* [Dataset entries]:
================

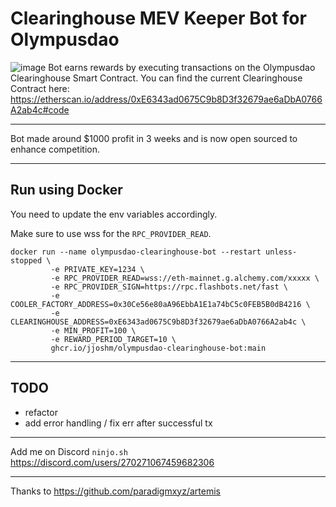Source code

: # Clearinghouse MEV Keeper Bot for Olympusdao
![image](https://github.com/jjoshm/olympusdao-liquidation-bot/assets/39901876/7a2e6964-44a6-4c24-b7ae-7d195a41011e)
Bot earns rewards by executing transactions on the Olympusdao Clearinghouse Smart Contract.
You can find the current Clearinghouse Contract here: https://etherscan.io/address/0xE6343ad0675C9b8D3f32679ae6aDbA0766A2ab4c#code

---

Bot made around $1000 profit in 3 weeks and is now open sourced to enhance competition.

---

## Run using Docker
You need to update the env variables accordingly.

Make sure to use wss for the `RPC_PROVIDER_READ`.

```
docker run --name olympusdao-clearinghouse-bot --restart unless-stopped \                                                                   
         -e PRIVATE_KEY=1234 \
         -e RPC_PROVIDER_READ=wss://eth-mainnet.g.alchemy.com/xxxxx \
         -e RPC_PROVIDER_SIGN=https://rpc.flashbots.net/fast \
         -e COOLER_FACTORY_ADDRESS=0x30Ce56e80aA96EbbA1E1a74bC5c0FEB5B0dB4216 \
         -e CLEARINGHOUSE_ADDRESS=0xE6343ad0675C9b8D3f32679ae6aDbA0766A2ab4c \
         -e MIN_PROFIT=100 \
         -e REWARD_PERIOD_TARGET=10 \
         ghcr.io/jjoshm/olympusdao-clearinghouse-bot:main
```


---

## TODO
- refactor
- add error handling / fix err after successful tx
  
---

Add me on Discord `ninjo.sh` https://discord.com/users/270271067459682306

---

Thanks to https://github.com/paradigmxyz/artemis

================

* [WORK INSTRUCTION]:
Each entry above is to be given again exactly, and any image in it is to be dropped.

* [OUTPUT FOR THIS EXERCISE]:
Source code

: # Clearinghouse MEV Keeper Bot for Olympusdao
![image](https://github.com/jjoshm/olympusdao-liquidation-bot/assets/39901876/7a2e6964-44a6-4c24-b7ae-7d195a41011e)
Bot earns rewards by executing transactions on the Olympusdao Clearinghouse Smart Contract.
You can find the current Clearinghouse Contract here: https://etherscan.io/address/0xE6343ad0675C9b8D3f32679ae6aDbA0766A2ab4c#code

---

Bot made around $1000 profit in 3 weeks and is now open sourced to enhance competition.

---

## Run using Docker
You need to update the env variables accordingly.

Make sure to use wss for the `RPC_PROVIDER_READ`.

```
docker run --name olympusdao-clearinghouse-bot --restart unless-stopped \                                                                   
         -e PRIVATE_KEY=1234 \
         -e RPC_PROVIDER_READ=wss://eth-mainnet.g.alchemy.com/xxxxx \
         -e RPC_PROVIDER_SIGN=https://rpc.flashbots.net/fast \
         -e COOLER_FACTORY_ADDRESS=0x30Ce56e80aA96EbbA1E1a74bC5c0FEB5B0dB4216 \
         -e CLEARINGHOUSE_ADDRESS=0xE6343ad0675C9b8D3f32679ae6aDbA0766A2ab4c \
         -e MIN_PROFIT=100 \
         -e REWARD_PERIOD_TARGET=10 \
         ghcr.io/jjoshm/olympusdao-clearinghouse-bot:main
```


---

## TODO
- refactor
- add error handling / fix err after successful tx
  
---

Add me on Discord `ninjo.sh` https://discord.com/users/270271067459682306

---

Thanks to https://github.com/paradigmxyz/artemis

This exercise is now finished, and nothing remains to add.